Listing 4.4.17. Python Code
$ median(cdf_total_weight_bogus), median(cdf_total_weight_clean)
(array(7.375), array(7.375))
The results are identical, so in this case, the outliers have no effect on the median at all. In general, outliers have a smaller effect on the median than on the mean.
The interquartile range (IQR) is the difference between the 75th and 25th percentiles. The following function takes a Cdf and returns the IQR.
Listing 4.4.18. Python Code
def iqr(cdf):
    low, high = cdf.inverse([0.25, 0.75])
    return high - low
And here are the interquartile ranges of the two datasets.
Listing 4.4.19. Python Code
$ iqr(cdf_total_weight_bogus), iqr(cdf_total_weight_clean)
(np.float64(1.625), np.float64(1.625))
In general, outliers have less effect on the IQR than on the standard deviation β€” in this case they have no effect at all.
Finally, here’s a function that computes quartile skewness, which depends on three statistics:
Listing 4.4.20. Python Code
def quartile_skewness(cdf):
    low, median, high = cdf.inverse([0.25, 0.5, 0.75])
    midpoint = (high + low) / 2
    semi_iqr = (high - low) / 2
    return (midpoint - median) / semi_iqr
And here’s the quartile skewness for the two datasets.
Listing 4.4.21. Python Code
$ qskew1 = quartile_skewness(cdf_total_weight_bogus)
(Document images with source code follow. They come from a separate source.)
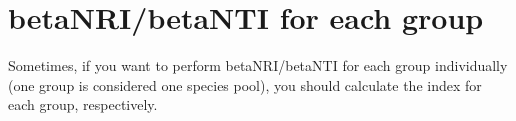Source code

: \documentclass[
]{book}
\newenvironment{Shaded}{\begin{snugshade}}{\end{snugshade}}
\newcommand{\AttributeTok}[1]{\textcolor[rgb]{0.13,0.29,0.53}{#1}}
\newcommand{\FunctionTok}[1]{\textcolor[rgb]{0.13,0.29,0.53}{\textbf{#1}}}
\newcommand{\NormalTok}[1]{#1}
\newcommand{\SpecialCharTok}[1]{\textcolor[rgb]{0.81,0.36,0.00}{\textbf{#1}}}
\newcommand{\StringTok}[1]{\textcolor[rgb]{0.31,0.60,0.02}{#1}}
\begin{document}
\begin{Shaded}
\end{Shaded}

\section{betaNRI/betaNTI for each group}\label{betanribetanti-for-each-group}

Sometimes, if you want to perform betaNRI/betaNTI for each group individually (one group is considered one species pool),
you should calculate the index for each group, respectively.
\end{document}
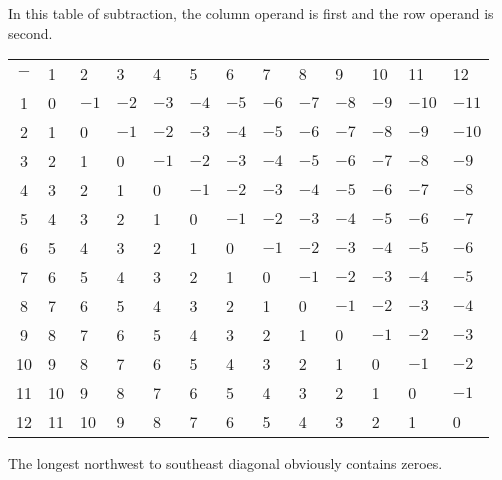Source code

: \documentclass[12pt]{article}
\begin{document}
In this table of subtraction, the column operand is first and the row operand is second.

\begin{tabular}{|c|l|l|l|l|l|l|l|l|l|l|l|l|}
$-$ & 1 & 2 & 3 & 4 & 5 & 6 & 7 & 8 & 9 & 10 & 11 & 12 \\
1 & 0 & $-1$ & $-2$ & $-3$ & $-4$ & $-5$ & $-6$ & $-7$ & $-8$ & $-9$ & $-10$ & $-11$ \\
2 & 1 & 0 & $-1$ & $-2$ & $-3$ & $-4$ & $-5$ & $-6$ & $-7$ & $-8$ & $-9$ & $-10$ \\
3 & 2 & 1 & 0 & $-1$ & $-2$ & $-3$ & $-4$ & $-5$ & $-6$ & $-7$ & $-8$ & $-9$ \\
4 & 3 & 2 & 1 & 0 & $-1$ & $-2$ & $-3$ & $-4$ & $-5$ & $-6$ & $-7$ & $-8$ \\
5 & 4 & 3 & 2 & 1 & 0 & $-1$ & $-2$ & $-3$ & $-4$ & $-5$ & $-6$ & $-7$ \\
6 & 5 & 4 & 3 & 2 & 1 & 0 & $-1$ & $-2$ & $-3$ & $-4$ & $-5$ & $-6$ \\
7 & 6 & 5 & 4 & 3 & 2 & 1 & 0 & $-1$ & $-2$ & $-3$ & $-4$ & $-5$ \\
8 & 7 & 6 & 5 & 4 & 3 & 2 & 1 & 0 & $-1$ & $-2$ & $-3$ & $-4$ \\
9 & 8 & 7 & 6 & 5 & 4 & 3 & 2 & 1 & 0 & $-1$ & $-2$ & $-3$ \\
10 & 9 & 8 & 7 & 6 & 5 & 4 & 3 & 2 & 1 & 0 & $-1$ & $-2$ \\
11 & 10 & 9 & 8 & 7 & 6 & 5 & 4 & 3 & 2 & 1 & 0 & $-1$ \\
12 & 11 & 10 & 9 & 8 & 7 & 6 & 5 & 4 & 3 & 2 & 1 & 0\\
\end{tabular}


The longest northwest to southeast diagonal obviously contains zeroes.
\end{document}
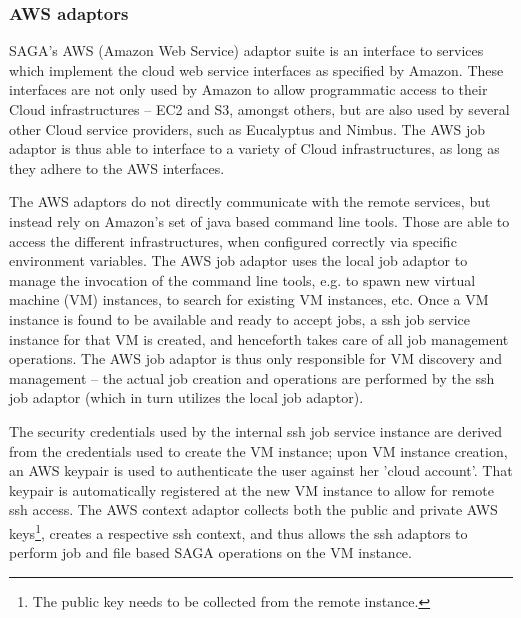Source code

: \documentclass[conference,final]{IEEEtran}
\newcommand{\upp}{\vspace*{-0.6em}}
\begin{document}
\upp
\subsubsection{AWS adaptors}

SAGA's AWS (Amazon Web Service) adaptor suite is
an interface to services which implement the cloud web service
interfaces as specified by Amazon. %
These interfaces are not only used by Amazon to allow programmatic
access to their Cloud infrastructures -- EC2 and S3, amongst others,
but are also used by several other Cloud service providers, such as
Eucalyptus\cite{eucalyptus} and Nimbus.  The AWS job adaptor is thus able to
interface to a variety of Cloud infrastructures, as long as they
adhere to the AWS interfaces.

The AWS adaptors do not directly communicate with the remote services,
but instead rely on Amazon's set of java based command line tools.
Those are able to access the different infrastructures, when configured
correctly via specific environment variables.  The AWS job adaptor
uses the local job adaptor to manage the invocation of the command
line tools, e.g. to spawn new virtual machine (VM) instances, to
search for existing VM instances, etc.  Once a VM instance is found to
be available and ready to accept jobs, a ssh job service instance for
that VM is created, and henceforth takes care of all job management
operations.  The AWS job adaptor is thus only responsible for VM
discovery and management -- the actual job creation and operations are
performed by the ssh job adaptor (which in turn utilizes the local job
adaptor).

The security credentials used by the internal ssh job service
instance are derived from the credentials used to create 
the VM instance; upon VM instance creation, an AWS keypair is
used to authenticate the user against her 'cloud account'.  That
keypair is automatically registered at the new VM instance to allow
for remote ssh access.  The AWS context adaptor collects both the
public and private AWS keys\footnote{The public key needs to be
  collected from the remote instance.}, creates a respective ssh
context, and thus allows the ssh adaptors to perform job and file
based SAGA operations on the VM instance.
\end{document}
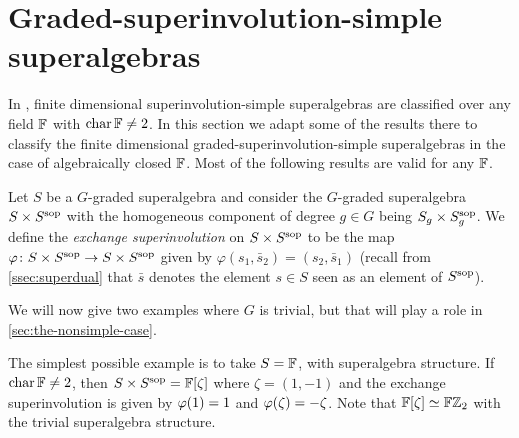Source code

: \section{Graded-superinvolution-simple superalgebras}\label{grd-sinv-simple}

In \cite{racine}, finite dimensional superinvolution-simple superalgebras are classified over any field $\mathbb{F}$ with $\operatorname{char} \mathbb{F} \neq 2$. 
In this section we adapt some of the results there to classify the finite dimensional graded-superinvolution-simple superalgebras in the case of algebraically closed $\mathbb{F}$. 
Most of the following results are valid for any $\mathbb{F}$. 


\begin{defi}\label{def:SxSsop}
	Let $S$ be a $G$-graded superalgebra and consider the $G$-graded superalgebra $S \times S^{\mathrm{sop}}$ with the homogeneous component of degree $g\in G$ being $S_g \times S^{\mathrm{sop}}_g$. 
	We define the \emph{exchange superinvolution} on $S \times S^{\mathrm{sop}}$ to be the map $\varphi\colon S \times S^{\mathrm{sop}} \to S \times S^{\mathrm{sop}}$ given by $\varphi (s_1, \bar s_2) = (s_2, \bar s_1)$ (recall from \cref{ssec:superdual} that $\bar s$ denotes the element $s \in S$ seen as an element of $S^{\mathrm{sop}}$). 
\end{defi}

We will now give two examples where $G$ is trivial, but that will play a role in \cref{sec:the-nonsimple-case}.

\begin{ex}\label{ex:FxF-iso-FZ2}
	The simplest possible example is to take $S = \mathbb{F}$, with superalgebra structure. 
	If $\operatorname{char} \mathbb{F} \neq 2$, then $S\times S^{\mathrm{sop}} = \mathbb{F} [\zeta]$ where $\zeta = (1, -1)$ and the exchange superinvolution is given by $\varphi(1) = 1$ and $\varphi(\zeta) = -\zeta$.
	Note that $\mathbb{F} [\zeta] \simeq \mathbb{F}\mathbb{Z}_2$ with the trivial superalgebra structure. 
\end{ex}


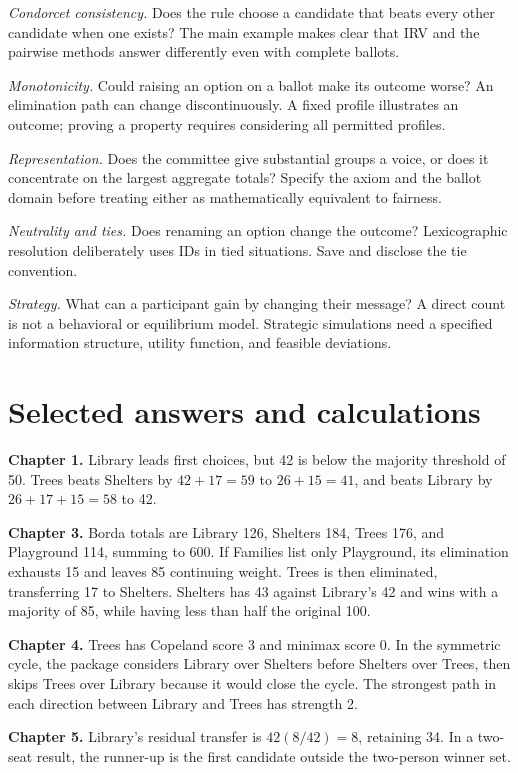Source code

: \emph{Condorcet consistency.} Does the rule choose a candidate that beats every other candidate when one exists? The main example makes clear that IRV and the pairwise methods answer differently even with complete ballots.

\emph{Monotonicity.} Could raising an option on a ballot make its outcome worse? An elimination path can change discontinuously. A fixed profile illustrates an outcome; proving a property requires considering all permitted profiles.

\emph{Representation.} Does the committee give substantial groups a voice, or does it concentrate on the largest aggregate totals? Specify the axiom and the ballot domain before treating either as mathematically equivalent to fairness.

\emph{Neutrality and ties.} Does renaming an option change the outcome? Lexicographic resolution deliberately uses IDs in tied situations. Save and disclose the tie convention.

\emph{Strategy.} What can a participant gain by changing their message? A direct count is not a behavioral or equilibrium model. Strategic simulations need a specified information structure, utility function, and feasible deviations.

\section{Selected answers and calculations}
\textbf{Chapter 1.} Library leads first choices, but 42 is below the majority threshold of 50. Trees beats Shelters by $42+17=59$ to $26+15=41$, and beats Library by $26+17+15=58$ to 42.

\textbf{Chapter 3.} Borda totals are Library 126, Shelters 184, Trees 176, and Playground 114, summing to 600. If Families list only Playground, its elimination exhausts 15 and leaves 85 continuing weight. Trees is then eliminated, transferring 17 to Shelters. Shelters has 43 against Library's 42 and wins with a majority of 85, while having less than half the original 100.

\textbf{Chapter 4.} Trees has Copeland score 3 and minimax score 0. In the symmetric cycle, the package considers Library over Shelters before Shelters over Trees, then skips Trees over Library because it would close the cycle. The strongest path in each direction between Library and Trees has strength 2.

\textbf{Chapter 5.} Library's residual transfer is $42(8/42)=8$, retaining 34. In a two-seat result, the runner-up is the first candidate outside the two-person winner set.


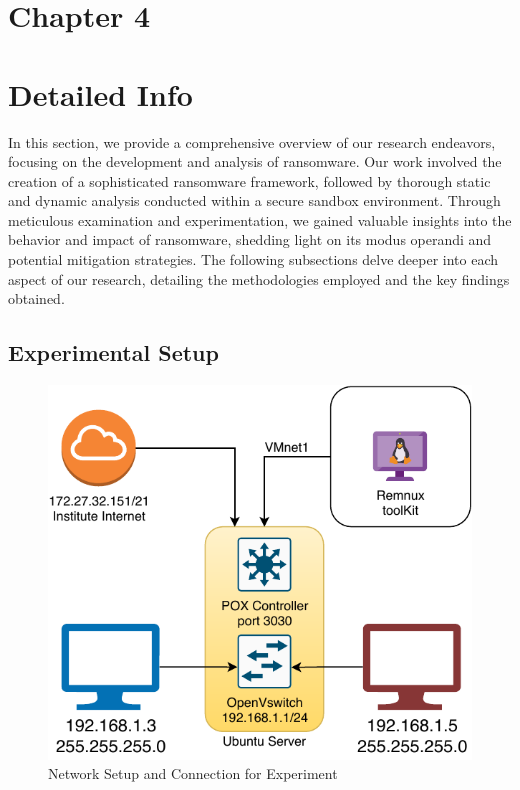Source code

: \documentclass[12pt,letterpaper]{article}
\begin{document}
    
            
\clearpage    
    \newpage
    \section*{Chapter 4}
        \section{Detailed Info}

            In this section, we provide a comprehensive overview of our research endeavors, focusing on the development and analysis of ransomware. Our work involved the creation of a sophisticated ransomware framework, followed by thorough static and dynamic analysis conducted within a secure sandbox environment. Through meticulous examination and experimentation, we gained valuable insights into the behavior and impact of ransomware, shedding light on its modus operandi and potential mitigation strategies. The following subsections delve deeper into each aspect of our research, detailing the methodologies employed and the key findings obtained.
            
            
        \subsection{Experimental Setup}

        \begin{figure}[htt]
            \centering
            \includegraphics{images/NetworkSetip.drawio.pdf}
            \caption{Network Setup and Connection for Experiment}
            \label{fig:Network Setup and Connection for Experiment}
        \end{figure}
\end{document}
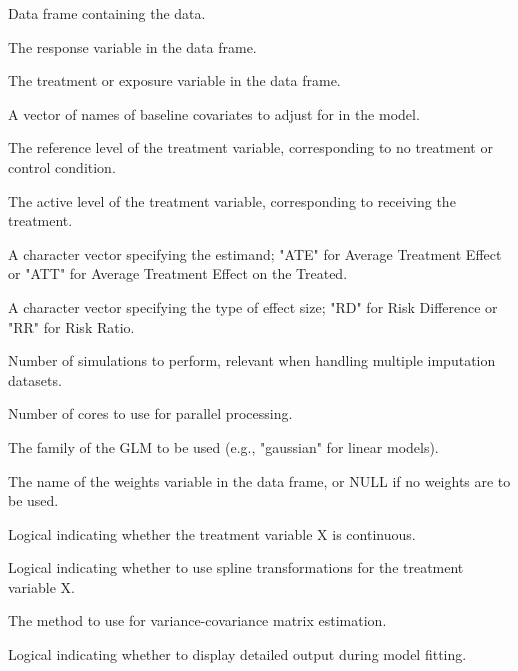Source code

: \documentclass[a4paper]{book}
\begin{document}
\begin{Arguments}
\begin{ldescription}
\item[\code{df}] Data frame containing the data.

\item[\code{Y}] The response variable in the data frame.

\item[\code{X}] The treatment or exposure variable in the data frame.

\item[\code{baseline\_vars}] A vector of names of baseline covariates to adjust for in the model.

\item[\code{treat\_0}] The reference level of the treatment variable, corresponding to no treatment or control condition.

\item[\code{treat\_1}] The active level of the treatment variable, corresponding to receiving the treatment.

\item[\code{estimand}] A character vector specifying the estimand; "ATE" for Average Treatment Effect or "ATT" for Average Treatment Effect on the Treated.

\item[\code{type}] A character vector specifying the type of effect size; "RD" for Risk Difference or "RR" for Risk Ratio.

\item[\code{nsims}] Number of simulations to perform, relevant when handling multiple imputation datasets.

\item[\code{cores}] Number of cores to use for parallel processing.

\item[\code{family}] The family of the GLM to be used (e.g., "gaussian" for linear models).

\item[\code{weights}] The name of the weights variable in the data frame, or NULL if no weights are to be used.

\item[\code{continuous\_X}] Logical indicating whether the treatment variable X is continuous.

\item[\code{splines}] Logical indicating whether to use spline transformations for the treatment variable X.

\item[\code{vcov}] The method to use for variance-covariance matrix estimation.

\item[\code{verbose}] Logical indicating whether to display detailed output during model fitting.
\end{ldescription}
\end{Arguments}
\end{document}
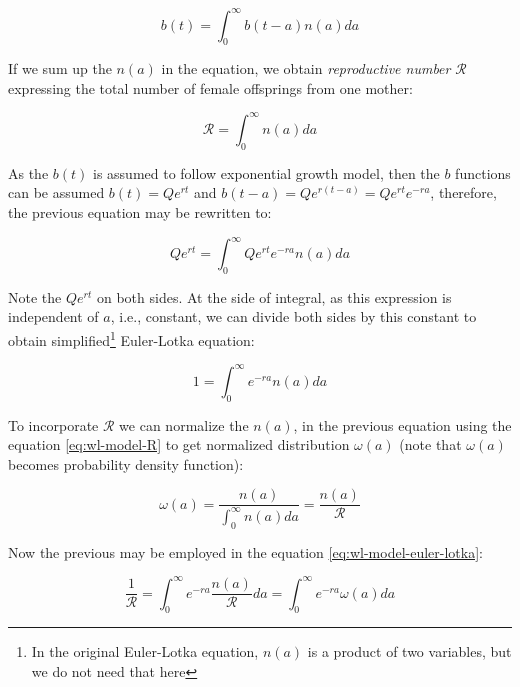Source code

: \documentclass[
  digital, %
  oneside, %
  lof,     %
  lot,     %
]{fithesis4}
\begin{document}
\begin{equation}\label{eq:wl-model-renewal}
  b(t) = \int_{0}^{\infty} b(t - a) n(a) da
\end{equation}

If we sum up the $n(a)$ in the equation, we obtain \textit{reproductive number} 
$\mathcal{R}$ expressing the total number of female offsprings from one mother:

\begin{equation}\label{eq:wl-model-R}
  \mathcal{R} = \int_0^{\infty} n(a) da
\end{equation}

As the $b(t)$ is assumed to follow exponential growth model, then 
the $b$ functions can be assumed $b(t) = Q e^{rt}$ and 
$b(t - a) = Q e^{r(t - a)} = Q e^{rt} e^{-ra}$, therefore,
the previous equation may be rewritten to:

\begin{equation}
  Q e^{rt} = \int_{0}^{\infty} Q e^{rt} e^{-ra} n(a) da
\end{equation}

Note the $Q e^{rt}$ on both sides. At the side of integral, 
as this expression is independent of $a$, i.e., constant, we can 
divide both sides by this constant to obtain simplified\footnote{In the original Euler-Lotka equation, $n(a)$ is a product of two variables, but we do not need that here} Euler-Lotka equation:

\begin{equation}\label{eq:wl-model-euler-lotka}
  1 = \int_{0}^{\infty} e^{-ra} n(a) da
\end{equation}

To incorporate $\mathcal{R}$ we can normalize the $n(a)$, in the
previous equation using the equation \eqref{eq:wl-model-R} to get
normalized distribution $\omega(a)$ (note that $\omega(a)$ becomes 
probability density function):

\begin{equation}
  \omega(a) = \frac{n(a)}{\int_0^{\infty} n(a) da} = \frac{n(a)}{\mathcal{R}}
\end{equation}

\noindent
Now the previous may be employed in the equation \eqref{eq:wl-model-euler-lotka}:

\begin{equation}\label{eq:wl-model-euler-lotka-R}
  \frac{1}{\mathcal{R}} = \int_{0}^{\infty} e^{-ra} \frac{n(a)}{\mathcal{R}} da = \int_{0}^{\infty} e^{-ra} \omega(a) da
\end{equation}
\end{document}
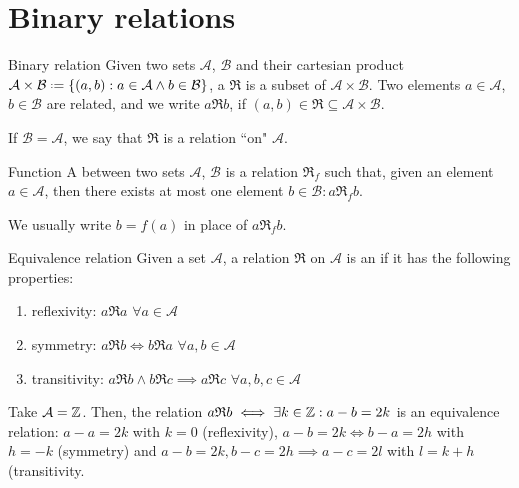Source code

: 
\section{Binary relations}

\begin{definition}{Binary relation}{}
  Given two sets $ \mathcal{A} $, $ \mathcal{B} $ and their cartesian product $ \mathcal{A} \times \mathcal{B} \defeq \{(a,b) : a \in \mathcal{A} \land b \in \mathcal{B}\} $, a  $ \mathfrak{R} $ is a subset of $ \mathcal{A} \times \mathcal{B} $. Two elements $ a \in \mathcal{A} $, $ b \in \mathcal{B} $ are related, and we write $ a \mathfrak{R} b $, if $ (a,b) \in \mathfrak{R} \subseteq \mathcal{A} \times \mathcal{B} $.
\end{definition}

If $ \mathcal{B} = \mathcal{A} $, we say that $ \mathfrak{R} $ is a relation ``on" $ \mathcal{A} $.

\begin{definition}{Function}{}
  A  between two sets $ \mathcal{A} $, $ \mathcal{B} $ is a relation $ \mathfrak{R}_f $ such that, given an element $ a \in \mathcal{A} $, then there exists at most one element $ b \in \mathcal{B} : a \mathfrak{R}_f b $.
\end{definition}

We usually write $ b = f(a) $ in place of $ a \mathfrak{R}_f b $.

\begin{definition}{Equivalence relation}{}
  Given a set $ \mathcal{A} $, a relation $ \mathfrak{R} $ on $ \mathcal{A} $ is an  if it has the following properties:
  \begin{enumerate}
    \item reflexivity: $ a \mathfrak{R} a \,\,\forall a \in \mathcal{A} $
    \item symmetry: $ a \mathfrak{R} b \iff b \mathfrak{R} a \,\,\forall a,b \in \mathcal{A} $
    \item transitivity: $ a \mathfrak{R} b \land b \mathfrak{R} c \implies a \mathfrak{R} c \,\,\forall a,b,c \in \mathcal{A} $
  \end{enumerate}
\end{definition}

\begin{example}{}{}
  Take $ \mathcal{A} = \mathbb{Z} $. Then, the relation $ a \mathfrak{R} b \iff \exists k \in \mathbb{Z} : a - b = 2k $ is an equivalence relation: $ a - a = 2k $ with $ k = 0 $ (reflexivity), $ a - b = 2k \iff b - a = 2h $ with $ h = -k $ (symmetry) and $ a - b = 2k , b - c = 2h \implies a - c = 2l $ with $ l = k + h $ (transitivity.
\end{example}

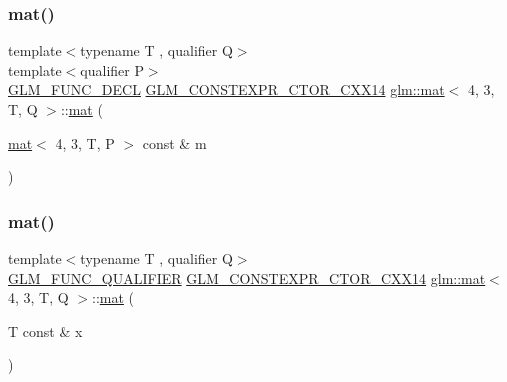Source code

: \subsubsection{\texorpdfstring{mat()}{mat()}\hspace{0.1cm}{\footnotesize\ttfamily [3/21]}}
{\footnotesize\ttfamily template$<$typename T , qualifier Q$>$ \\
template$<$qualifier P$>$ \\
\hyperlink{setup_8hpp_ab2d052de21a70539923e9bcbf6e83a51}{G\+L\+M\+\_\+\+F\+U\+N\+C\+\_\+\+D\+E\+CL} \hyperlink{setup_8hpp_a0900f9145e68bf6061b6f5e7be3fa751}{G\+L\+M\+\_\+\+C\+O\+N\+S\+T\+E\+X\+P\+R\+\_\+\+C\+T\+O\+R\+\_\+\+C\+X\+X14} \hyperlink{structglm_1_1mat}{glm\+::mat}$<$ 4, 3, T, Q $>$\+::\hyperlink{structglm_1_1mat}{mat} (\begin{DoxyParamCaption}\item[{\hyperlink{structglm_1_1mat}{mat}$<$ 4, 3, T, P $>$ const \&}]{m }\end{DoxyParamCaption})}

\mbox{\label{structglm_1_1mat_3_014_00_013_00_01_t_00_01_q_01_4_a6a797b407bea1827cf196545f04fb6ca}} 
\subsubsection{\texorpdfstring{mat()}{mat()}\hspace{0.1cm}{\footnotesize\ttfamily [4/21]}}
{\footnotesize\ttfamily template$<$typename T , qualifier Q$>$ \\
\hyperlink{setup_8hpp_a33fdea6f91c5f834105f7415e2a64407}{G\+L\+M\+\_\+\+F\+U\+N\+C\+\_\+\+Q\+U\+A\+L\+I\+F\+I\+ER} \hyperlink{setup_8hpp_a0900f9145e68bf6061b6f5e7be3fa751}{G\+L\+M\+\_\+\+C\+O\+N\+S\+T\+E\+X\+P\+R\+\_\+\+C\+T\+O\+R\+\_\+\+C\+X\+X14} \hyperlink{structglm_1_1mat}{glm\+::mat}$<$ 4, 3, T, Q $>$\+::\hyperlink{structglm_1_1mat}{mat} (\begin{DoxyParamCaption}\item[{T const \&}]{x }\end{DoxyParamCaption})\hspace{0.3cm}{\ttfamily [explicit]}}

\mbox{\label{structglm_1_1mat_3_014_00_013_00_01_t_00_01_q_01_4_a2bb46396e51e502b05ba91e5a3602e04}} 
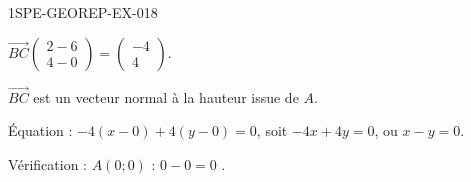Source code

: \begin{corrige}{1SPE-GEOREP-EX-018}


$\vec{BC}\begin{pmatrix} 2 - 6 \\ 4 - 0 \end{pmatrix} = \begin{pmatrix} -4 \\ 4 \end{pmatrix}$.

$\vec{BC}$ est un vecteur normal à la hauteur issue de $A$.

Équation : $-4(x - 0) + 4(y - 0) = 0$, soit $-4x + 4y = 0$, ou $\boxed{x - y = 0}$.

Vérification : $A(0 ; 0)$ : $0 - 0 = 0$ \checkmark.

\end{corrige}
qskew2 = quartile_skewness(cdf_total_weight_clean)
qskew1, qskew2
(np.float64(-0.07692307692307693), np.float64(-0.07692307692307693))
The small number of outliers in these examples has no effect on the quartile skewness. These examples show that percentile-based statistics are less sensitive to outliers and errors in the data.